(This post is part of my ongoing series ABCs of Hospital Chaplaincy.)
I took my dog, Hurley, for a walk along the Mount Pleasant waterfront, as I often do, but things didn’t look the same at all. Where I can usually look across the water to see the port of Charleston and the many church steeples of the Holy City, today there was a wall of gray nothing. A few times every minute, we would hear the low call of a foghorn, but couldn’t see the source of the sound. Then suddenly, the top of a massive cargo ship became visible, just a few phantom smoke stacks and containers that seemed to be floating on a cloud. It sounded a nearly constant alert to its presence as it made its way through the fog. If there were other ships in its path, I sure couldn’t see them.
By now, I should know how easy it is for big things to be invisible. Much of the time, what I do as a chaplain goes unseen, and the results of that work are just as invisible. I sometimes envy others working around me in the hospital who can see physical progress in their patients as a result of their interventions – bones knitting, wounds closing, tumors gone, lungs that no longer need the help of a ventilator, legs strong enough to walk down the hall. When I have an impact on patients and their families, it is much harder to measure. You may not be able to tell by looking at them that they have learned to forgive, that they found hope in the midst of a hopeless situation, that they are working through grief in healthy ways, that they prayed a genuine prayer for the first time in thirty years, that they are at peace.

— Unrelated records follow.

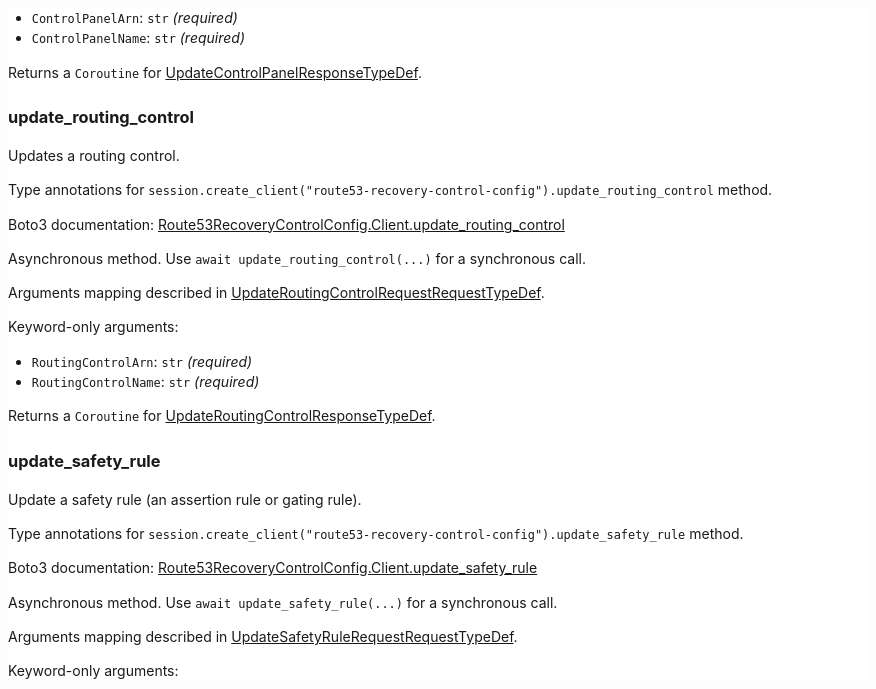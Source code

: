 - `ControlPanelArn`: `str` *(required)*
- `ControlPanelName`: `str` *(required)*

Returns a `Coroutine` for
[UpdateControlPanelResponseTypeDef](./type_defs.md#updatecontrolpanelresponsetypedef).

<a id="update\_routing\_control"></a>

### update_routing_control

Updates a routing control.

Type annotations for
`session.create_client("route53-recovery-control-config").update_routing_control`
method.

Boto3 documentation:
[Route53RecoveryControlConfig.Client.update_routing_control](https://boto3.amazonaws.com/v1/documentation/api/latest/reference/services/route53-recovery-control-config.html#Route53RecoveryControlConfig.Client.update_routing_control)

Asynchronous method. Use `await update_routing_control(...)` for a synchronous
call.

Arguments mapping described in
[UpdateRoutingControlRequestRequestTypeDef](./type_defs.md#updateroutingcontrolrequestrequesttypedef).

Keyword-only arguments:

- `RoutingControlArn`: `str` *(required)*
- `RoutingControlName`: `str` *(required)*

Returns a `Coroutine` for
[UpdateRoutingControlResponseTypeDef](./type_defs.md#updateroutingcontrolresponsetypedef).

<a id="update\_safety\_rule"></a>

### update_safety_rule

Update a safety rule (an assertion rule or gating rule).

Type annotations for
`session.create_client("route53-recovery-control-config").update_safety_rule`
method.

Boto3 documentation:
[Route53RecoveryControlConfig.Client.update_safety_rule](https://boto3.amazonaws.com/v1/documentation/api/latest/reference/services/route53-recovery-control-config.html#Route53RecoveryControlConfig.Client.update_safety_rule)

Asynchronous method. Use `await update_safety_rule(...)` for a synchronous
call.

Arguments mapping described in
[UpdateSafetyRuleRequestRequestTypeDef](./type_defs.md#updatesafetyrulerequestrequesttypedef).

Keyword-only arguments:
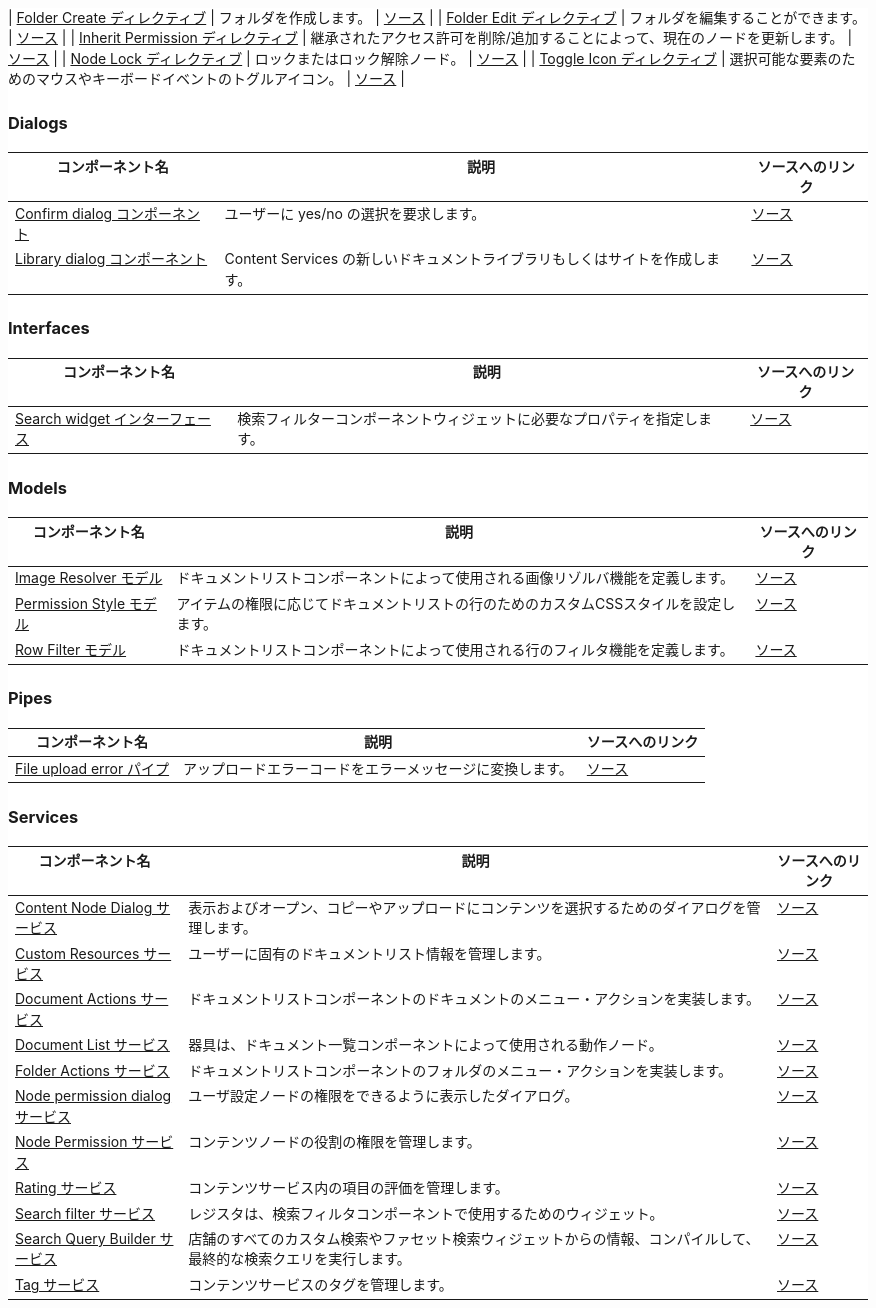 | [Folder Create ディレクティブ](content-services/directives/folder-create.directive.md) | フォルダを作成します。 | [ソース](../lib/content-services/src/lib/folder-directive/folder-create.directive.ts) |
| [Folder Edit ディレクティブ](content-services/directives/folder-edit.directive.md) | フォルダを編集することができます。 | [ソース](../lib/content-services/src/lib/folder-directive/folder-edit.directive.ts) |
| [Inherit Permission ディレクティブ](content-services/directives/inherited-button.directive.md) | 継承されたアクセス許可を削除/追加することによって、現在のノードを更新します。 | [ソース](../lib/content-services/src/lib/permission-manager/components/inherited-button.directive.ts) |
| [Node Lock ディレクティブ](content-services/directives/node-lock.directive.md) | ロックまたはロック解除ノード。 | [ソース](../lib/content-services/src/lib/directives/node-lock.directive.ts) |
| [Toggle Icon ディレクティブ](content-services/directives/toggle-icon.directive.md) | 選択可能な要素のためのマウスやキーボードイベントのトグルアイコン。 | [ソース](../lib/content-services/src/lib/upload/directives/toggle-icon.directive.ts) |

### Dialogs

| コンポーネント名 | 説明 | ソースへのリンク |
| ---- | ----------- | ----------- |
| [Confirm dialog コンポーネント](content-services/dialogs/confirm.dialog.md) | ユーザーに yes/no の選択を要求します。 | [ソース](../lib/content-services/src/lib/dialogs/confirm.dialog.ts) |
| [Library dialog コンポーネント](content-services/dialogs/library.dialog.md) | Content Services の新しいドキュメントライブラリもしくはサイトを作成します。 | [ソース](../lib/content-services/src/lib/dialogs/library/library.dialog.ts) |

### Interfaces

| コンポーネント名 | 説明 | ソースへのリンク |
| ---- | ----------- | ----------- |
| [Search widget インターフェース](content-services/interfaces/search-widget.interface.md) | 検索フィルターコンポーネントウィジェットに必要なプロパティを指定します。 | [ソース](../lib/content-services/src/lib/search/search-widget.interface.ts) |

### Models

| コンポーネント名 | 説明 | ソースへのリンク |
| ---- | ----------- | ----------- |
| [Image Resolver モデル](content-services/models/image-resolver.model.md) | ドキュメントリストコンポーネントによって使用される画像リゾルバ機能を定義します。 | [ソース](../lib/content-services/document-list/data/image-resolver.model.ts) |
| [Permission Style モデル](content-services/models/permissions-style.model.md) | アイテムの権限に応じてドキュメントリストの行のためのカスタムCSSスタイルを設定します。 | [ソース](../lib/content-services/src/lib/document-list/models/permissions-style.model.ts) |
| [Row Filter モデル](content-services/models/row-filter.model.md) | ドキュメントリストコンポーネントによって使用される行のフィルタ機能を定義します。 | [ソース](../lib/content-services/document-list/data/row-filter.model.ts) |

### Pipes

| コンポーネント名 | 説明 | ソースへのリンク |
| ---- | ----------- | ----------- |
| [File upload error パイプ](content-services/pipes/file-upload-error.pipe.md) | アップロードエラーコードをエラーメッセージに変換します。 | [ソース](../lib/content-services/src/lib/upload/pipes/file-upload-error.pipe.ts) |

### Services

| コンポーネント名 | 説明 | ソースへのリンク |
| ---- | ----------- | ----------- |
| [Content Node Dialog サービス](content-services/services/content-node-dialog.service.md) | 表示およびオープン、コピーやアップロードにコンテンツを選択するためのダイアログを管理します。 | [ソース](../lib/content-services/src/lib/content-node-selector/content-node-dialog.service.ts) |
| [Custom Resources サービス](content-services/services/custom-resources.service.md) | ユーザーに固有のドキュメントリスト情報を管理します。 | [ソース](../lib/content-services/src/lib/document-list/services/custom-resources.service.ts) |
| [Document Actions サービス](content-services/services/document-actions.service.md) | ドキュメントリストコンポーネントのドキュメントのメニュー・アクションを実装します。 | [ソース](../lib/content-services/src/lib/document-list/services/document-actions.service.ts) |
| [Document List サービス](content-services/services/document-list.service.md) | 器具は、ドキュメント一覧コンポーネントによって使用される動作ノード。 | [ソース](../lib/content-services/src/lib/document-list/services/document-list.service.ts) |
| [Folder Actions サービス](content-services/services/folder-actions.service.md) | ドキュメントリストコンポーネントのフォルダのメニュー・アクションを実装します。 | [ソース](../lib/content-services/src/lib/document-list/services/folder-actions.service.ts) |
| [Node permission dialog サービス](content-services/services/node-permission-dialog.service.md) | ユーザ設定ノードの権限をできるように表示したダイアログ。 | [ソース](../lib/content-services/src/lib/permission-manager/services/node-permission-dialog.service.ts) |
| [Node Permission サービス](content-services/services/node-permission.service.md) | コンテンツノードの役割の権限を管理します。 | [ソース](../lib/content-services/src/lib/permission-manager/services/node-permission.service.ts) |
| [Rating サービス](content-services/services/rating.service.md) | コンテンツサービス内の項目の評価を管理します。 | [ソース](../lib/content-services/src/lib/social/services/rating.service.ts) |
| [Search filter サービス](content-services/services/search-filter.service.md) | レジスタは、検索フィルタコンポーネントで使用するためのウィジェット。 | [ソース](../lib/content-services/src/lib/search/components/search-filter/search-filter.service.ts) |
| [Search Query Builder サービス](content-services/services/search-query-builder.service.md) | 店舗のすべてのカスタム検索やファセット検索ウィジェットからの情報、コンパイルして、最終的な検索クエリを実行します。 | [ソース](../lib/content-services/src/lib/search/search-query-builder.service.ts) |
| [Tag サービス](content-services/services/tag.service.md) | コンテンツサービスのタグを管理します。 | [ソース](../lib/content-services/src/lib/tag/services/tag.service.ts) |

Maybe part of my job as a chaplain is to be God’s foghorn. If the results of my work are invisible, the One I work for is even more so. I remember a very old hymn we used to sing at chapel services in seminary:
“Immortal, invisible, God only wise,
In light inaccessible hid from our eyes . . .”
Whether hidden by light or the cloud of unknowing, God’s presence is just as real as the cargo ship behind the fog. In all that I do and say with patients and families in crisis, I want to draw their awareness to the divine presence. I want them to know that they are not alone, that they are loved, that God is there. And sometimes for a moment, there’s a break in the fog, just enough for us to catch a glimpse. It’s enough to keep me coming back for more.